Si no recuerdo mal, ya os he hablado de él en anteriores posts. Pero en esta ocasión, no podía dejar de requeterecomendarlo y volverlo a requeterecomendar. El trato de sus dueños y su increíble comida hecha con toda la dedicación del mundo, han hecho que desde que entré por primera vez, se haya convertido en mi vegano favorito. Además, desde que volvieron de Nueva York e introdujeron platos nuevos en la carta, mi amor por este sitio ha ido in crescendo. ¿Lo mejor? Sus momos rellenos. ¿Dónde? Lope de Vega ,7.

 

VEGA

Llegó hace poco, pero lo ha hecho para quedarse. Esta nueva incorporación  basada en la alimentación vegana y ecológica, se ha convertido en un abrir y cerrar de ojos, en una de las paradas obligadas de cualquier morro fino. ¿Lo mejor?

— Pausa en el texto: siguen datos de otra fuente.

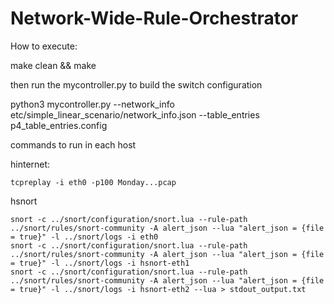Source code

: # Network-Wide-Rule-Orchestrator


How to execute:


make clean && make


then run the mycontroller.py to build the switch configuration

python3 mycontroller.py --network_info etc/simple_linear_scenario/network_info.json --table_entries p4_table_entries.config


commands to run in each host


hinternet:

	tcpreplay -i eth0 -p100 Monday...pcap

hsnort

	snort -c ../snort/configuration/snort.lua --rule-path ../snort/rules/snort-community -A alert_json --lua "alert_json = {file = true}" -l ../snort/logs -i eth0
	snort -c ../snort/configuration/snort.lua --rule-path ../snort/rules/snort-community -A alert_json --lua "alert_json = {file = true}" -l ../snort/logs -i hsnort-eth1
	snort -c ../snort/configuration/snort.lua --rule-path ../snort/rules/snort-community -A alert_json --lua "alert_json = {file = true}" -l ../snort/logs -i hsnort-eth2 --lua > stdout_output.txt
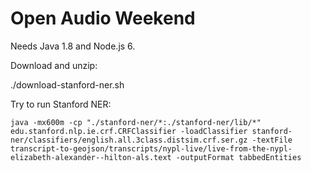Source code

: # Open Audio Weekend

Needs Java 1.8 and Node.js 6.

Download and unzip:

  ./download-stanford-ner.sh

Try to run Stanford NER:

    java -mx600m -cp "./stanford-ner/*:./stanford-ner/lib/*" edu.stanford.nlp.ie.crf.CRFClassifier -loadClassifier stanford-ner/classifiers/english.all.3class.distsim.crf.ser.gz -textFile transcript-to-geojson/transcripts/nypl-live/live-from-the-nypl-elizabeth-alexander--hilton-als.text -outputFormat tabbedEntities
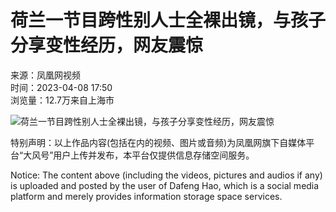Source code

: # 荷兰一节目跨性别人士全裸出镜，与孩子分享变性经历，网友震惊

来源：凤凰网视频  
时间：2023-04-08 17:50  
浏览量：12.7万来自上海市  

![荷兰一节目跨性别人士全裸出镜，与孩子分享变性经历，网友震惊](https://d.ifengimg.com/w72_h40/x0.ifengimg.com/ucms/2023_14/BE9C7968483F29A2030266719D217EBC48CDD2D9_size357_w1920_h1080.jpg)

特别声明：以上作品内容(包括在内的视频、图片或音频)为凤凰网旗下自媒体平台“大风号”用户上传并发布，本平台仅提供信息存储空间服务。 

Notice: The content above (including the videos, pictures and audios if any) is uploaded and posted by the user of Dafeng Hao, which is a social media platform and merely provides information storage space services.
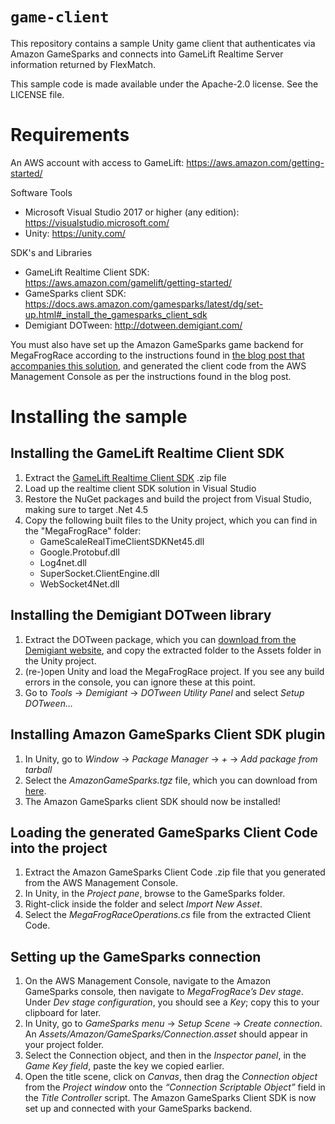 # `game-client`

This repository contains a sample Unity game client that authenticates via Amazon GameSparks and connects into GameLift Realtime Server information returned by FlexMatch.

This sample code is made available under the Apache-2.0 license. See the LICENSE file.

# Requirements
An AWS account with access to GameLift: https://aws.amazon.com/getting-started/

Software Tools
- Microsoft Visual Studio 2017 or higher (any edition): https://visualstudio.microsoft.com/
- Unity: https://unity.com/

SDK's and Libraries
- GameLift Realtime Client SDK: https://aws.amazon.com/gamelift/getting-started/ 
- GameSparks client SDK: https://docs.aws.amazon.com/gamesparks/latest/dg/set-up.html#_install_the_gamesparks_client_sdk
- Demigiant DOTween: http://dotween.demigiant.com/

You must also have set up the Amazon GameSparks game backend for MegaFrogRace according to the instructions found in [the blog post that accompanies this solution](https://aws.amazon.com/blogs/gametech/building-a-multiplayer-game-with-amazon-gamesparks-and-amazon-gamelift/), and generated the client code from the AWS Management Console as per the instructions found in the blog post.

# Installing the sample

## Installing the GameLift Realtime Client SDK

1. Extract the [GameLift Realtime Client SDK](https://aws.amazon.com/gamelift/getting-started/) .zip file
2. Load up the realtime client SDK solution in Visual Studio
3. Restore the NuGet packages and build the project from Visual Studio, making sure to target .Net 4.5
4. Copy the following built files to the Unity project, which you can find in the "MegaFrogRace" folder:
    * GameScaleRealTimeClientSDKNet45.dll
    * Google.Protobuf.dll
    * Log4net.dll
    * SuperSocket.ClientEngine.dll
    * WebSocket4Net.dll

## Installing the Demigiant DOTween library

1. Extract the DOTween package, which you can [download from the Demigiant website](http://dotween.demigiant.com/download), and copy the extracted folder to the Assets folder in the Unity project.
2. (re-)open Unity and load the MegaFrogRace project. If you see any build errors in the console, you can ignore these at this point.
3. Go to _Tools_ → _Demigiant_ → _DOTween Utility Panel_ and select _Setup DOTween…_

## Installing Amazon GameSparks Client SDK plugin

1. In Unity, go to _Window_ -> _Package Manager_ -> _+_ -> _Add package from tarball_
2. Select the _AmazonGameSparks.tgz_ file, which you can download from [here](https://docs.aws.amazon.com/gamesparks/latest/dg/set-up.html#_install_the_gamesparks_client_sdk).
3. The Amazon GameSparks client SDK should now be installed!

## Loading the generated GameSparks Client Code into the project

1. Extract the Amazon GameSparks Client Code .zip file that you generated from the AWS Management Console.
2. In Unity, in the _Project pane_, browse to the GameSparks folder.
3. Right-click inside the folder and select _Import New Asset_.
4. Select the _MegaFrogRaceOperations.cs_ file from the extracted Client Code.

## Setting up the GameSparks connection

1. On the AWS Management Console, navigate to the Amazon GameSparks console, then navigate to _MegaFrogRace’s Dev stage_. Under _Dev stage configuration_, you should see a _Key_; copy this to your clipboard for later.
2. In Unity, go to _GameSparks menu_ → _Setup Scene_ → _Create connection_. An _Assets/Amazon/GameSparks/Connection.asset_ should appear in your project folder.
3. Select the Connection object, and then in the _Inspector panel_, in the _Game Key field_, paste the key we copied earlier.
4. Open the title scene, click on _Canvas_, then drag the _Connection object_ from the _Project window_ onto the _“Connection Scriptable Object”_ field in the _Title Controller_ script. The Amazon GameSparks Client SDK is now set up and connected with your GameSparks backend.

Su pan casero y sus tartas. ¿Dónde? Luna, 9.

 

LOVING HUT

Puede presumir de ser el primer vegano que abrió sus puertas en la capital. Su veteranía y saber hacer, le han valido ser una de los veganos más valorados por los más entendidos y a poder llevar su cocina ética a Valencia o Marbella, donde Loving Hut tiene más restaurantes. ¿Lo mejor? Los clásicos veganizados, como por ejemplo, sus “langostinos agridulces”. ¿Dónde? Calle de los Reyes, 11.

 

LA OVEJA NEGRA

El antes conocido como Barkunin, resurgió de sus cenizas cual Ave Fénix, cuando hace un año un tremendo incendio acabó con su local.  Después de mucho esfuerzo, sacaron adelante este nuevo proyecto: La Oveja Negra. Una taberna vegana en la que puedes tapear bueno y barato y en la que además se colabora con comedores sociales. ¿Lo mejor? Sus croquetas de boletus quitan el sentío. ¿Dónde? Buenavista, 42.

 

CRUCINA

Un must have de los amantes de la comida crudivegana. En sus cocinas emplean técnicas que alteran mínimamente los alimentos, siempre por debajo de los 41ºC, que es la temperatura, que según los expertos, es la óptima para preservar intactos los nutrientes y enzimas naturales que contienen¡Además, dan cursos! ¿Lo mejor? La hamburguesa de nueces y champiñón Portobello en pan de alforfón germinado, acompañada de pepinillos en vinagre de sidra al eneldo, ketchup artesanal, “mayonesa” sin huevo y “gajos de patata” de aguacate. ¡ÑAM! ¿Dónde? Divino Pastor, 30.